長崎の幕末・明治期古写真考 ながさき浪漫 25頁 雨上がりの町並みです…
HP「長崎大学附属図書館 幕末・明治期日本古写真メタデータ・データベース」などに収録している長崎の古写真について、撮影場所などタイトルや説明文に疑問があるものを、現地へ出かけて調査するようにしている。順不同。
アルバム長崎百年 ながさき浪漫
25頁 雨上がりの町並みです…
〔画像解説〕
袷の着物。春先の雨上がりでしょうか? 影を後ろに引いている。これは昔の町並みからはお昼過ぎの構図です。でも、そうしたらどこかなーと思います。特定はできませんが、大正時代の雨上がりの町並みです。
■ 確認結果
長崎文献社「アルバム長崎百年 ながさき浪漫 写真でしのぶ明治・大正・昭和」平成11年発行の25頁に掲載されている「雨上がりの町並みです…」。
右下に(泉)、泉写真館所蔵写真である。説明文はながさき浪漫会。
長崎大学の古写真データベースでは見当たらないが、目録番号:3237「大波止大黒町を望む」に、明治初期の同じような山並みの写真がある。
「雨上がりの町並みです…」の作品には、特徴的な建物が中央右の大通り沿いに写っている。背景の山並みを立山とすると、現在、元船町に数棟残る倉庫群とも考えられたが、どうも違った。
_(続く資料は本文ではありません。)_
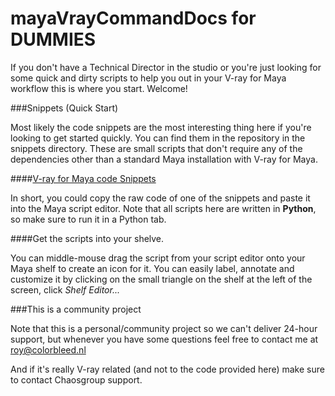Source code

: mayaVrayCommandDocs for DUMMIES
===============================

If you don't have a Technical Director in the studio or you're just looking for some quick and dirty scripts to help
you out in your V-ray for Maya workflow this is where you start. Welcome!


###Snippets (Quick Start)

Most likely the code snippets are the most interesting thing here if you're looking to get started quickly.
You can find them in the repository in the snippets directory. These are small scripts that don't require
any of the dependencies other than a standard Maya installation with V-ray for Maya.

####[V-ray for Maya code Snippets](snippets)

In short, you could copy the raw code of one of the snippets and paste it into the Maya script editor.
Note that all scripts here are written in **Python**, so make sure to run it in a Python tab.


####Get the scripts into your shelve.

You can middle-mouse drag the script from your script editor onto your Maya shelf to create an icon for it. You can
easily label, annotate and customize it by clicking on the small triangle on the shelf at the left of the screen, click
_Shelf Editor..._


###This is a community project

Note that this is a personal/community project so we can't deliver 24-hour support, but whenever you have some questions feel free to contact me at roy@colorbleed.nl

And if it's really V-ray related (and not to the code provided here) make sure to contact Chaosgroup support.
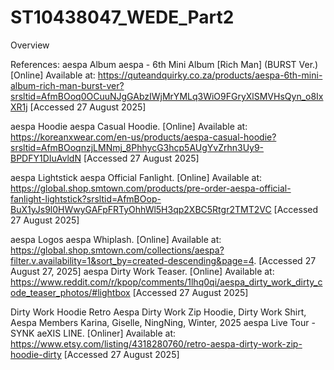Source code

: # ST10438047_WEDE_Part2
Overview

References:
aespa Album 
aespa - 6th Mini Album [Rich Man] (BURST Ver.) [Online] Available at: https://quteandquirky.co.za/products/aespa-6th-mini-album-rich-man-burst-ver?srsltid=AfmBOoq0OCuuNJgGAbzIWjMrYMLq3WiO9FGryXlSMVHsQyn_o8IxXR1j [Accessed 27 August 2025]

aespa Hoodie 
aespa Casual Hoodie. [Online] Available at: https://koreanxwear.com/en-us/products/aespa-casual-hoodie?srsltid=AfmBOoqnzjLMNmj_8PhhycG3hcp5AUgYvZrhn3Uy9-BPDFY1DIuAvldN [Accessed 27 August 2025]

aespa Lightstick
aespa Official Fanlight. [Online] Available at: https://global.shop.smtown.com/products/pre-order-aespa-official-fanlight-lightstick?srsltid=AfmBOop-BuX1yJs9l0HWwyGAFpFRTyOhhWl5H3qp2XBC5Rtgr2TMT2VC [Accessed 27 August 2025]

aespa Logos 
aespa Whiplash. [Online] Available at: https://global.shop.smtown.com/collections/aespa?filter.v.availability=1&sort_by=created-descending&page=4. [Accessed 27 August 27, 2025]
aespa Dirty Work Teaser. [Online] Available at: https://www.reddit.com/r/kpop/comments/1lhq0qi/aespa_dirty_work_dirty_code_teaser_photos/#lightbox [Accessed 27 August 2025]

Dirty Work Hoodie
Retro Aespa Dirty Work Zip Hoodie, Dirty Work Shirt, Aespa Members Karina, Giselle, NingNing, Winter, 2025 aespa Live Tour - SYNK aeXIS LINE. [Onliner] Available at: https://www.etsy.com/listing/4318280760/retro-aespa-dirty-work-zip-hoodie-dirty [Accessed 27 August 2025]
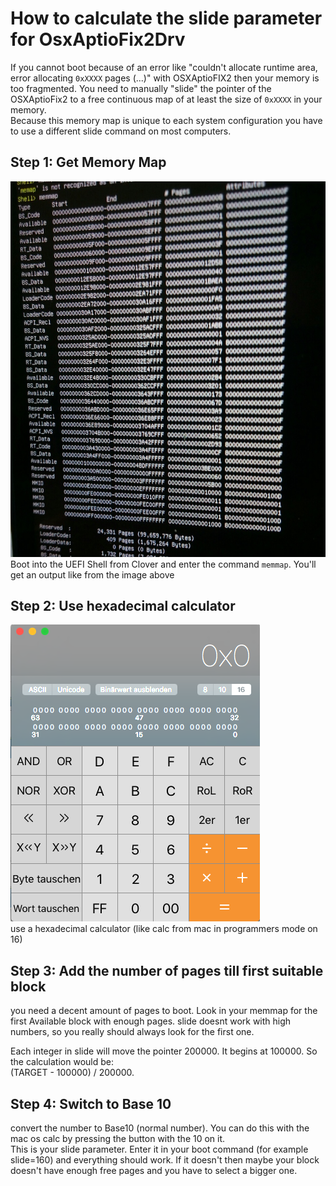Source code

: # How to calculate the slide parameter for OsxAptioFix2Drv
If you cannot boot because of an error like "couldn't allocate runtime area, error allocating `0xXXXX` pages (...)" with OSXAptioFIX2 then your memory is too fragmented. 
You need to manually "slide" the pointer of the OSXAptioFix2 to a free continuous map of at least the size of `0xXXXX` in your memory.  
Because this memory map is unique to each system configuration you have to use a different slide command on most computers.    

## Step 1: Get Memory Map
![MEMMAP](BIOS/pictures/memmap.jpg "Memory Map")  
Boot into the UEFI Shell from Clover and enter the command `memmap`. You'll get an output like from the image above

## Step 2: Use hexadecimal calculator
![Calc](BIOS/pictures/calc.png "Calc")  
use a hexadecimal calculator (like calc from mac in programmers mode on 16)

## Step 3: Add the number of pages till first suitable block
you need a decent amount of pages to boot. Look in your memmap for the first Available block with enough pages. slide doesnt work with high numbers, so you really should always look for the first one.  
  
Each integer in slide will move the pointer 200000. It begins at 100000. So the calculation would be:  
(TARGET - 100000) / 200000. 

## Step 4: Switch to Base 10 
convert the number to Base10 (normal number). You can do this with the mac os calc by pressing the button with the 10 on it.  
This is your slide parameter. Enter it in your boot command (for example slide=160) and everything should work. If it doesn't then maybe your block doesn't have enough free pages and you have to select a bigger one.
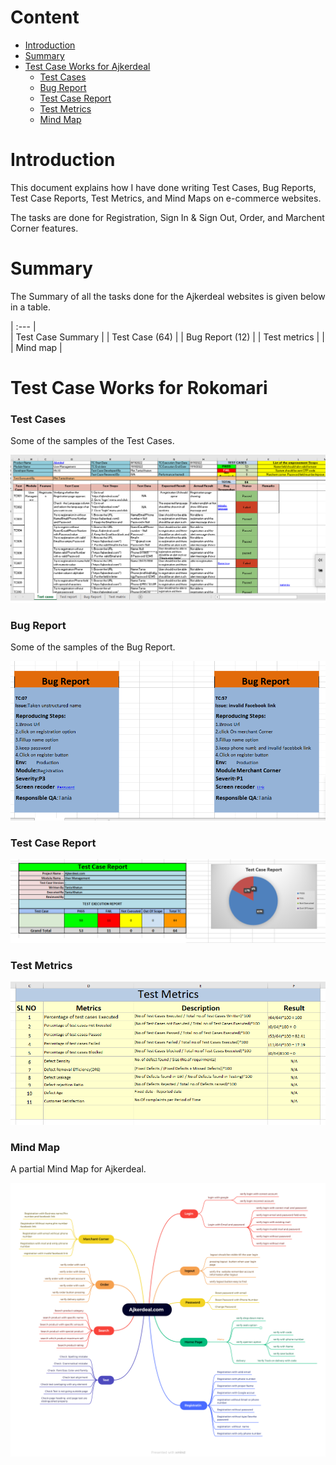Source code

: # Content    
- [Introduction](#introduction)
- [Summary](#summary) 
- [Test Case Works for Ajkerdeal](#Test-Case-Works-for-Ajkerdeal)  
  - [Test Cases](#Test-Cases)   
  - [Bug Report](#Bug-Report) 
  - [Test Case Report](#Test-Case-Report)  
  - [Test Metrics](#Test-Metrics)    
  - [Mind Map](#Mind-map)    

# Introduction
This document explains how I have done writing Test Cases, Bug Reports, Test Case Reports, Test Metrics, and Mind Maps on e-commerce websites. 

The tasks are done for Registration, Sign In & Sign Out, Order, and Marchent Corner features.


# Summary 
The Summary of all the tasks done for the Ajkerdeal websites is given below in a table.

| :---         |    
| Test Case Summary   | 
| Test Case (64)     | 
| Bug Report (12)    | 
| Test metrics     | 
|      | Mind map   |


# Test Case Works for Rokomari
### Test Cases
Some of the samples of the Test Cases.

<p align="center">
  <img src="image/Test%20Case.png" />
</p>

### Bug Report
Some of the samples of the Bug Report.
<p align="center">
  <img src="image/Bug%20Report.png" />
</p>

### Test Case Report

<p align="center">
  <img src="image/Test%20Case%20Report.png" />
</p>

### Test Metrics

<p align="center">
  <img src="image/Test%20Metrics.png" />
</p>

### Mind Map
A partial Mind Map for Ajkerdeal.
<p align="center">
  <img src="image/Mindmap%20of%20Ajkerdeal.png" />
</p>
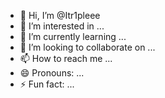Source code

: - 👋 Hi, I’m @Itr1pleee
- 👀 I’m interested in ...
- 🌱 I’m currently learning ...
- 💞️ I’m looking to collaborate on ...
- 📫 How to reach me ...
- 😄 Pronouns: ...
- ⚡ Fun fact: ...

<!---
Itr1pleee/Itr1pleee is a ✨ special ✨ repository because its `README.md` (this file) appears on your GitHub profile.
You can click the Preview link to take a look at your changes.
--->
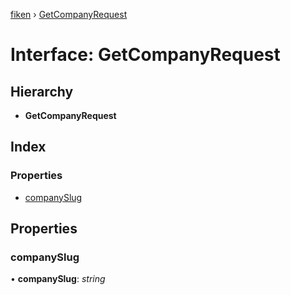 [fiken](../README.md) › [GetCompanyRequest](getcompanyrequest.md)

# Interface: GetCompanyRequest

## Hierarchy

* **GetCompanyRequest**

## Index

### Properties

* [companySlug](getcompanyrequest.md#companyslug)

## Properties

###  companySlug

• **companySlug**: *string*
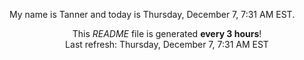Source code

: My name is Tanner and today is Thursday, December 7, 7:31 AM EST.

<p align="center">This <i>README</i> file is generated <b>every 3 hours</b>!</br>Last refresh: Thursday, December 7, 7:31 AM EST<br /></p>
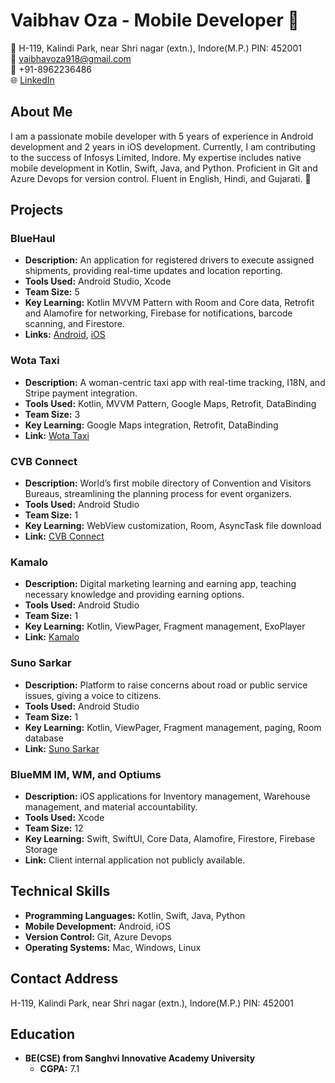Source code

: # Vaibhav Oza - Mobile Developer 📱

📍 H-119, Kalindi Park, near Shri nagar (extn.), Indore(M.P.) PIN: 452001  
📧 vaibhavoza918@gmail.com  
📱 +91-8962236486  
🌐 [LinkedIn](https://www.linkedin.com/in/vaibhav-oza-58969696?utm_source=share&utm_campaign=share_via&utm_content=profile&utm_medium=android_app)

## About Me
I am a passionate mobile developer with 5 years of experience in Android development and 2 years in iOS development. Currently, I am contributing to the success of Infosys Limited, Indore. My expertise includes native mobile development in Kotlin, Swift, Java, and Python. Proficient in Git and Azure Devops for version control. Fluent in English, Hindi, and Gujarati. 🚀

## Projects

### BlueHaul
- **Description:** An application for registered drivers to execute assigned shipments, providing real-time updates and location reporting.
- **Tools Used:** Android Studio, Xcode
- **Team Size:** 5
- **Key Learning:** Kotlin MVVM Pattern with Room and Core data, Retrofit and Alamofire for networking, Firebase for notifications, barcode scanning, and Firestore.
- **Links:** [Android](https://play.google.com/store/apps/details?id=com.slb.gt.tmstracker), [iOS](https://apps.apple.com/us/app/bluehaul/id1149004526)

### Wota Taxi
- **Description:** A woman-centric taxi app with real-time tracking, I18N, and Stripe payment integration.
- **Tools Used:** Kotlin, MVVM Pattern, Google Maps, Retrofit, DataBinding
- **Team Size:** 3
- **Key Learning:** Google Maps integration, Retrofit, DataBinding
- **Link:** [Wota Taxi](https://play.google.com/store/apps/details?id=com.wotauser)

### CVB Connect
- **Description:** World’s first mobile directory of Convention and Visitors Bureaus, streamlining the planning process for event organizers.
- **Tools Used:** Android Studio
- **Team Size:** 1
- **Key Learning:** WebView customization, Room, AsyncTask file download
- **Link:** [CVB Connect](https://play.google.com/store/apps/details?id=com.cvb.cvbconnect&hl=en)

### Kamalo
- **Description:** Digital marketing learning and earning app, teaching necessary knowledge and providing earning options.
- **Tools Used:** Android Studio
- **Team Size:** 1
- **Key Learning:** Kotlin, ViewPager, Fragment management, ExoPlayer
- **Link:** [Kamalo](https://play.google.com/store/apps/details?id=com.kamalo)

### Suno Sarkar
- **Description:** Platform to raise concerns about road or public service issues, giving a voice to citizens.
- **Tools Used:** Android Studio
- **Team Size:** 1
- **Key Learning:** Kotlin, ViewPager, Fragment management, paging, Room database
- **Link:** [Suno Sarkar](https://play.google.com/store/apps/details?id=com.sunosarkar)

### BlueMM IM, WM, and Optiums
- **Description:** iOS applications for Inventory management, Warehouse management, and material accountability.
- **Tools Used:** Xcode
- **Team Size:** 12
- **Key Learning:** Swift, SwiftUI, Core Data, Alamofire, Firestore, Firebase Storage
- **Link:** Client internal application not publicly available.

## Technical Skills
- **Programming Languages:** Kotlin, Swift, Java, Python
- **Mobile Development:** Android, iOS
- **Version Control:** Git, Azure Devops
- **Operating Systems:** Mac, Windows, Linux

## Contact Address
H-119, Kalindi Park, near Shri nagar (extn.), Indore(M.P.) PIN: 452001

## Education
- **BE(CSE) from Sanghvi Innovative Academy University**
  - **CGPA:** 7.1
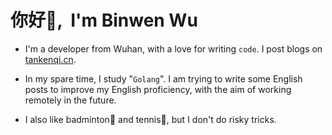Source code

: # <Hello>你好👋, &nbsp;I'm Binwen Wu</Hello>

- I'm a developer from Wuhan, with a love for writing <code>code</code>. I post blogs on [tankenqi.cn](https://www.tankenqi.cn/).

- In my spare time, I study "<code>Golang</code>". I am trying to write some English posts to improve my English proficiency, with the aim of working remotely in the future.

- I also like badminton🏸 and tennis🎾, but I don't do risky tricks.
これと同じ写真が、長崎県営業写真家編纂委員会編「写真時代の夜明け 長崎県写真百年史」平成元年発行194頁に掲載されていた。同解説は次のとおり。写真集には、「八軒倉」を写した別写真が190頁にもあった。
懐かしのから傘風景 長崎・広馬場(新地銅座付近)
大正・昭和の初期は、この付近が市の中央部から南部に向かう交通の要点で、波(浪?)の平・戸町方面への乗合自動車がここから出ていた。写真の日本髪に和服、高下駄、信玄袋、片手にから傘、いかにも時代が偲ばれて懐かしい。右手遠くの倉庫は銅座八軒倉、左側に長崎名物の石畳が雨で光っている。 (大正10年頃)
現在は籠町となる。銅座観光通りの現地へ行くと、江山楼向かいの駐車場前にさるく説明板が設置されていた。「八軒倉」ではなく、正しくは通称「十軒蔵」という。確かに同所一帯に昭和50年代まで、一部の建物が残っていた。今でも「喜楽園」ビル上に屋根の片割れなど確認できる。
さるく説明板の写真は、銅座橋側から写しているので、反対の広馬場側から十軒蔵を同じ場所に置き、今回の現在の写真を写してみた。
道路の状況は同じようになる。背景の山並みは風頭山の稜線であろう。高いビルのため広馬場側からは見通しが効かないので、銅座橋の方へ寄って確認した。
古写真の倉庫群は、銅座観光通りの新地中華街側に建ち並んでいた「十軒蔵」に間違いないだろう。
長崎県文化振興課 ながさき歴史発見・発信プロジェクトHP「旅する長崎学(たびなが) ふるさと写真館」大正時代にも、この写真は掲載されているが、撮影場所不明となっていた。